This is something I’ve been asked fairly often. If you’re interested in starting your own online game here’s a few things to get you moving in the right direction.
What game are you going to make?
Let’s not put the cart before the horse. Before you can even consider making an online game you need to decide what kind of game you’re going to make. I don’t care if it’s as simple as tic-tac-toe or hangman or as complex as world of warcraft, you’ll need to sit down and put some serious thought into what you want to accomplish before you set yourself to the task. Take some time to write out all of the things you want your game to do (or not do) and create a design document with an easy to follow checklist — this will allow you to check off all the things features and functionality in your game as you work on it.
What programming language are you going to use?
Take a day or two to look at several different programming languages. Which one will make it easiest for you to accomplish all of the goals and tasks you set down in your design document? Choosing the language you’re most familiar with won’t always be the best choice in the grand scheme of things. If you’re not sure which programming language your game is best suited for then try joining a programming forum and getting some honest feedback from senior programmers and developers who can help steer you in the right direction.
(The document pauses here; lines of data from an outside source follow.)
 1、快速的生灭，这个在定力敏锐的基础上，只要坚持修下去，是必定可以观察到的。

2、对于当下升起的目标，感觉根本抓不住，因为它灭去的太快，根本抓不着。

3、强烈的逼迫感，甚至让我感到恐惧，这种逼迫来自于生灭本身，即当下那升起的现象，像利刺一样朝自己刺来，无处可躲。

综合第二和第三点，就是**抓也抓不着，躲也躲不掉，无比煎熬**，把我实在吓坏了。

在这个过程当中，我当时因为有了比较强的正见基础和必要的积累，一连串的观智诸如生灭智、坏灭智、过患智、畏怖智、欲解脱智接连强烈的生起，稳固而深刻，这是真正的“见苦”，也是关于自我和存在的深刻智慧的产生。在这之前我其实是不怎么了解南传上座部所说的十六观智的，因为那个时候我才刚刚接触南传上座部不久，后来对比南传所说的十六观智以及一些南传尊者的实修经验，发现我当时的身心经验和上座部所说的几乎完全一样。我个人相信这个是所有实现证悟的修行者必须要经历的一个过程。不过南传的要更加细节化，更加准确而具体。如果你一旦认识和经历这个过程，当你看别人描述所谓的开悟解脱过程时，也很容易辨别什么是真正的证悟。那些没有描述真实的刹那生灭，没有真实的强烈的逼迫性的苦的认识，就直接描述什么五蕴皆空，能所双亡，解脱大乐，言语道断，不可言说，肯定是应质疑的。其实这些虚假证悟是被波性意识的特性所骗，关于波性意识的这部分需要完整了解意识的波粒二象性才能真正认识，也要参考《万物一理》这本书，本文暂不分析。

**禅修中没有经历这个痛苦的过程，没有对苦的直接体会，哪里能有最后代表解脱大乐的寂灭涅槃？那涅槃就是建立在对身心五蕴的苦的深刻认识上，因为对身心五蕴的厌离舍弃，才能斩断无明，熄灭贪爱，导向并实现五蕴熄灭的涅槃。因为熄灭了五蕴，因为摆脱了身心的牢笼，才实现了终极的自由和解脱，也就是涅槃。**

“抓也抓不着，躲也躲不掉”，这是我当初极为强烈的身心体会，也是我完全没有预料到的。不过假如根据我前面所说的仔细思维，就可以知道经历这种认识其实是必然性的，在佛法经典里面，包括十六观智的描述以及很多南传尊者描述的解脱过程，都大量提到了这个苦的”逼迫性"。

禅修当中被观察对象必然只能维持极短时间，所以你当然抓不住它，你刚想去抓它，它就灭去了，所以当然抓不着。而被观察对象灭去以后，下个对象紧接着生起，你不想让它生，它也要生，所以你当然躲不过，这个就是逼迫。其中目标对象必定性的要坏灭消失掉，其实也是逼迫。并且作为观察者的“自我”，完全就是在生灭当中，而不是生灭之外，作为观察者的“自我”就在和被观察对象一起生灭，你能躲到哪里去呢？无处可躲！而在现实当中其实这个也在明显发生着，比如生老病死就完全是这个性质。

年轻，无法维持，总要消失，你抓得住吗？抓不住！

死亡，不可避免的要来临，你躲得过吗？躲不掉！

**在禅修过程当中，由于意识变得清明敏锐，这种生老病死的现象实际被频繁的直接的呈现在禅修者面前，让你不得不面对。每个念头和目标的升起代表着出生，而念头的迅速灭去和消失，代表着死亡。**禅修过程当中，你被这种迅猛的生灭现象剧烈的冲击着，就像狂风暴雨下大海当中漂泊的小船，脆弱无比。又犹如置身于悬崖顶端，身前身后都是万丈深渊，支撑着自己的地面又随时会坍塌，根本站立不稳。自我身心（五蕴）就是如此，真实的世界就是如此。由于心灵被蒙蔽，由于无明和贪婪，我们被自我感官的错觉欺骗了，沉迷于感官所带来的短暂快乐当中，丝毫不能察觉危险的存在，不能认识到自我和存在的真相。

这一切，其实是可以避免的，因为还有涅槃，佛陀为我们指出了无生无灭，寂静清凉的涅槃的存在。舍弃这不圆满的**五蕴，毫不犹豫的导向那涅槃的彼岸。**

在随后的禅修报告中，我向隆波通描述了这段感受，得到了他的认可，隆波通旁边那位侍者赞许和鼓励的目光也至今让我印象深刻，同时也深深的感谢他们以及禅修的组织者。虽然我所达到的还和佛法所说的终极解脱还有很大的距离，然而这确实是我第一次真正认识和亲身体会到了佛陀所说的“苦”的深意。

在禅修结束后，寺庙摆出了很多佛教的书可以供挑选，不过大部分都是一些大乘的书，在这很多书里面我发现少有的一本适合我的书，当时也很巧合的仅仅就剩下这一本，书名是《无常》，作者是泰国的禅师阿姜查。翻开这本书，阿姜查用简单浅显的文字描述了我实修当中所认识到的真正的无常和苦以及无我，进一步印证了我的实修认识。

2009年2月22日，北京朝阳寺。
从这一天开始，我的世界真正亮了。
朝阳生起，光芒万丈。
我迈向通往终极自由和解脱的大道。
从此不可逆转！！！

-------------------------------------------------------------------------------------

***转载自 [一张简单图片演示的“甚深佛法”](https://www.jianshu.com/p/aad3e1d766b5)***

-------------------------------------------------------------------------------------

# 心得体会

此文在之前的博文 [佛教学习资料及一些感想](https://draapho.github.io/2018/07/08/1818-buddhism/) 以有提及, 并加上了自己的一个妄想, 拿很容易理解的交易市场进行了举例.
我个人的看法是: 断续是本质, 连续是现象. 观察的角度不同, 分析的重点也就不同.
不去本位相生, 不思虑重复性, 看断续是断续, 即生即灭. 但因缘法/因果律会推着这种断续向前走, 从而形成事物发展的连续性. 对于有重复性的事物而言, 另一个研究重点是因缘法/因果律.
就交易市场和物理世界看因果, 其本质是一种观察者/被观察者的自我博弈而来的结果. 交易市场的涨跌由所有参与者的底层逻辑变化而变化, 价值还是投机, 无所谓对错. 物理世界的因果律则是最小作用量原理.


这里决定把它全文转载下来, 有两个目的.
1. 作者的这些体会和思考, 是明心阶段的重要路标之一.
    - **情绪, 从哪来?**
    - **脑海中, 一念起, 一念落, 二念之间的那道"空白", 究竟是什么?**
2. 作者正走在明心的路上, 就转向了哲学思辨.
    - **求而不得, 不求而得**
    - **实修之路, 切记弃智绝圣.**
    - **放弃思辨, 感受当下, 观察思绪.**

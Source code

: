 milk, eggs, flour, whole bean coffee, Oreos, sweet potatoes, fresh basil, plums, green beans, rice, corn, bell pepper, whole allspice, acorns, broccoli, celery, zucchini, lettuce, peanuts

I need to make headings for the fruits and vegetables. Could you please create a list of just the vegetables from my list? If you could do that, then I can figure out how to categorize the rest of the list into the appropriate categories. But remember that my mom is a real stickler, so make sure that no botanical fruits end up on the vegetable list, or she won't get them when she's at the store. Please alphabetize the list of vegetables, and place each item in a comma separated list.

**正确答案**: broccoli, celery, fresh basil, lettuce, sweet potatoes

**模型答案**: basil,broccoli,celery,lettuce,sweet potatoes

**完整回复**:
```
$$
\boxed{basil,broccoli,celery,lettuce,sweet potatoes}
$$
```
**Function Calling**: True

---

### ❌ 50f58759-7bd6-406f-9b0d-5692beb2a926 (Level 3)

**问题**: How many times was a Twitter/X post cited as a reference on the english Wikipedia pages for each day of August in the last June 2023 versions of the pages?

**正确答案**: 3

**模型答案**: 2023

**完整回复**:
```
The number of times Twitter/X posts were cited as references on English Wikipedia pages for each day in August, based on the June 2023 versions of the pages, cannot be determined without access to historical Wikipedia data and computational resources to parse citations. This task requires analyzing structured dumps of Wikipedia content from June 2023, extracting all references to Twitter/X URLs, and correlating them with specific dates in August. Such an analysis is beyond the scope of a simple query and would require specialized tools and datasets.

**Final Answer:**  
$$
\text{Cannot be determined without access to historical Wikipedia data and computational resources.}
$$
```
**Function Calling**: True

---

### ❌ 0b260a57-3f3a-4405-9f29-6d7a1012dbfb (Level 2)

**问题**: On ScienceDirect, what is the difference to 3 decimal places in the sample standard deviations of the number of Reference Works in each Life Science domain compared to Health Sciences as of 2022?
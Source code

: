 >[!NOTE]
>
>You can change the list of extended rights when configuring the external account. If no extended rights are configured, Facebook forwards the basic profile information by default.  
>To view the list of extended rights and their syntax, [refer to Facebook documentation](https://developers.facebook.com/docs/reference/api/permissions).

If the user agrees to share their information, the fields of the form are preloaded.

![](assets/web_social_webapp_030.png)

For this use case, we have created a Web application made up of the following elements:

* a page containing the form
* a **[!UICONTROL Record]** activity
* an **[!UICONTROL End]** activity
Can you afford an online game?
Now that you have a design document and you know what programming language you’re going to use it’s time to get down to facts and figures. How many servers will you need to get your game up and running and what will that cost you? How will you pay for your domain name or any specific software or artwork you’ll need to get your game where you want it to be? Pull up some kind of spreadsheet software and track down the prices for everything you need and add it all up. What will it cost you monthly and yearly? If you’re short on cash you can try to develop via a local machine however this won’t always give you the same experience, environment and the same range of problems as a live setup will. In addition, some programming languages/games require multiple servers in order to work properly so developing locally isn’t always an option.
How long will it take you to develop your online game?
Once you’ve figure out prices it’s time to consider how long it will take you to create your game. This will help you understand what your development costs are before your game is even up and running. There’s no easy way to figure out how long it will take you to make your game, however, you can break up your game design document with estimates (and DEADLINES!!!) on how much time you want to spend on each feature. Try to stick to those and you’ll be more successful in getting your game up and running on a timeline you can afford.
Do you have enough time and money available to dedicate to an online game?
Now you know what it will cost you and you have an idea of how long it will take you to complete your game. This is the make it or break it point. Can you afford the financial burden of getting your game developed and open to the public? What happens if it doesn’t bring in any money? Can you afford sustaining your game (or sadly closing it) if it doesn’t live up to it’s expectations? What happens if you go past your deadline and your game isn’t done yet? What will you do? Do you have enough time to set aside for the development of your game and stick to your deadlines? Will you have time to devote to your game after it’s done to answer emails, manage content, fix bugs and add new features? If the answer to any of these questions is no then you’re not ready to make this game. Shove it in a file — please don’t throw it away and waste your hard work or time — and come back to it again in the future. Go back to the first step and start over again. You can design a new game or the same game over and over again until you can answer every single one of these question with a yes. That means you’re ready to start.
Get setup and start, don’t procrastinate.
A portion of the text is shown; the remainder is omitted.